I'm trying to write my own version of the function calloc().
Below is the code.
Something goes wrong. The output when using my own calloc() is just random integers. The varibales in my_calloc don't seem to be local though, since the call a[0] in main gives the number assigned in my_calloc() (The code commented out).

1) somebody knows what's wrong?
2) if I correct it will my function my_calloc() work as the standard function calloc()?

Code:

// Trying out calloc()
#include <stdio.h>
#include <stdlib.h>

int *my_calloc(size_t n, size_t size);

int main(void)
{
    int i, n;
    int *a;
    printf("Number of elements: ");
    scanf("%d", &n);
    
    //a = (int *) calloc(n, sizeof(int));
    a = my_calloc(n, sizeof(int));
    
    // Printfs just for test
    printf("a[0]: %d\n", a[0]);
    printf("a[1]: %d\n", a[1]);
    printf("a[2]: %d\n", a[2]);
    // End test
    
    printf("Enter numbers: \n");
    for(i = 0; i < n; i++)
        scanf("%d", &a[i]);
    printf("Numbers entered: \n");
    for(i = 0; i < n; i++)
        printf("%d  ", a[i]);
    printf("\n");
    
    
    return 0;

}

int *my_calloc(size_t n, size_t size)
{
    int mem[n];
    int *ptr;
    ptr = mem;
    
    /* Just to test
    mem[0] = 3;
    mem[1] = 2;
    mem[2] = 1;
    printf("Inside my_calloc: %d\n", mem[0]);
    */
    return ptr;
}

Thanks. Was trying to write:

Code:

static int mem[n];

in my_calloc() but didnt work.
Not sure what you mean with initializing memory to zero.

Originally Posted by laserlight

mem is a local array, which means that it is destroyed when control returns from my_calloc.

You could look into using lower level facilities, e.g., as provided by your operating system, in order to implement your own version of calloc.

OK, I think this will be a more complicated than I can handle now, maybe in the future

in my_calloc() but didnt work.

That's possibly because your compiler doesn't support VLA with a static array. You should be dynamically allocating the memory.

Jim

Originally Posted by laserlight

mem is a local array, which means that it is destroyed when control returns from my_calloc.

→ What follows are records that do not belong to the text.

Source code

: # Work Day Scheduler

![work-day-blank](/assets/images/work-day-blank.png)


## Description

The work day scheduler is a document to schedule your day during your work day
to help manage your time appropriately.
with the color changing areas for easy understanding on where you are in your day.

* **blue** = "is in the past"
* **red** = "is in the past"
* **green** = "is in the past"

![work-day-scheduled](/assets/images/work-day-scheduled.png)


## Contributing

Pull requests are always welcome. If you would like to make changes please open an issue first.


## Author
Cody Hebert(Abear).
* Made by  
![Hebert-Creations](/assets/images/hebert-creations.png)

But if mem is local, then why do the statements:

Code:

    printf("a[0]: %d\n", a[0]);    printf("a[1]: %d\n", a[1]);
    printf("a[2]: %d\n", a[2]);

in main print out what was assigned in my_calloc() (When comments removed)?

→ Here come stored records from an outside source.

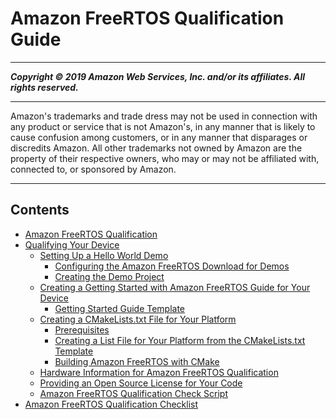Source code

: # Amazon FreeRTOS Qualification Guide

-----
*****Copyright &copy; 2019 Amazon Web Services, Inc. and/or its affiliates. All rights reserved.*****

-----
Amazon's trademarks and trade dress may not be used in 
     connection with any product or service that is not Amazon's, 
     in any manner that is likely to cause confusion among customers, 
     or in any manner that disparages or discredits Amazon. All other 
     trademarks not owned by Amazon are the property of their respective
     owners, who may or may not be affiliated with, connected to, or 
     sponsored by Amazon.

-----
## Contents
+ [Amazon FreeRTOS Qualification](afr-qualification.md)
+ [Qualifying Your Device](freertos-qualification.md)
   + [Setting Up a Hello World Demo](afq-hw-demo.md)
      + [Configuring the Amazon FreeRTOS Download for Demos](hw-directory.md)
      + [Creating the Demo Project](demo-create-project.md)
   + [Creating a Getting Started with Amazon FreeRTOS Guide for Your Device](afq-gsg.md)
      + [Getting Started Guide Template](getting_started_template.md)
   + [Creating a CMakeLists.txt File for Your Platform](afq-cmake.md)
      + [Prerequisites](building-cmake-prereqs.md)
      + [Creating a List File for Your Platform from the CMakeLists.txt Template](cmake-template.md)
      + [Building Amazon FreeRTOS with CMake](building-cmake.md)
   + [Hardware Information for Amazon FreeRTOS Qualification](afq-hardware.md)
   + [Providing an Open Source License for Your Code](afq-license.md)
   + [Amazon FreeRTOS Qualification Check Script](afq-script.md)
+ [Amazon FreeRTOS Qualification Checklist](afq-checklist.md)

Originally Posted by jimblumberg

That's possibly because your compiler doesn't support VLA with a static array. You should be dynamically allocating the memory.

Jim

The compiler says: error: storage size of ‘mem’ isn’t constant
static int mem[n];

How do I allocate dynamically then (without calloc or using low low level facilities that Laserlight suggested)?

The compiler says: error: storage size of ‘mem’ isn’t constant

That means that the size of the array must be a compile time constant.

What exactly are you trying to accomplish?

Why are you trying to write you're own calloc() function instead of just using the standard calloc()?

Jim

I kind of assumed the my_calloc would be a function that uses malloc() and then initializes it to random values.

Originally Posted by jimblumberg

That means that the size of the array must be a compile time constant.

What exactly are you trying to accomplish?

Why are you trying to write you're own calloc() function instead of just using the standard calloc()?

Jim

I want to know how to write my own calloc() version to learn how it works. I'm new to programming and at the moment I'm learning about pointers and dynamically allocated memory.

I suggest, since you're just learning, really learn the standard functions first. Then once you completely understand how to use the standard functions, malloc(), calloc(), realloc() and free(), it'll be much easier to understand how to roll your own.

Jim

OK, Thanks for the advice Jim, I think I will do that. Makes sense.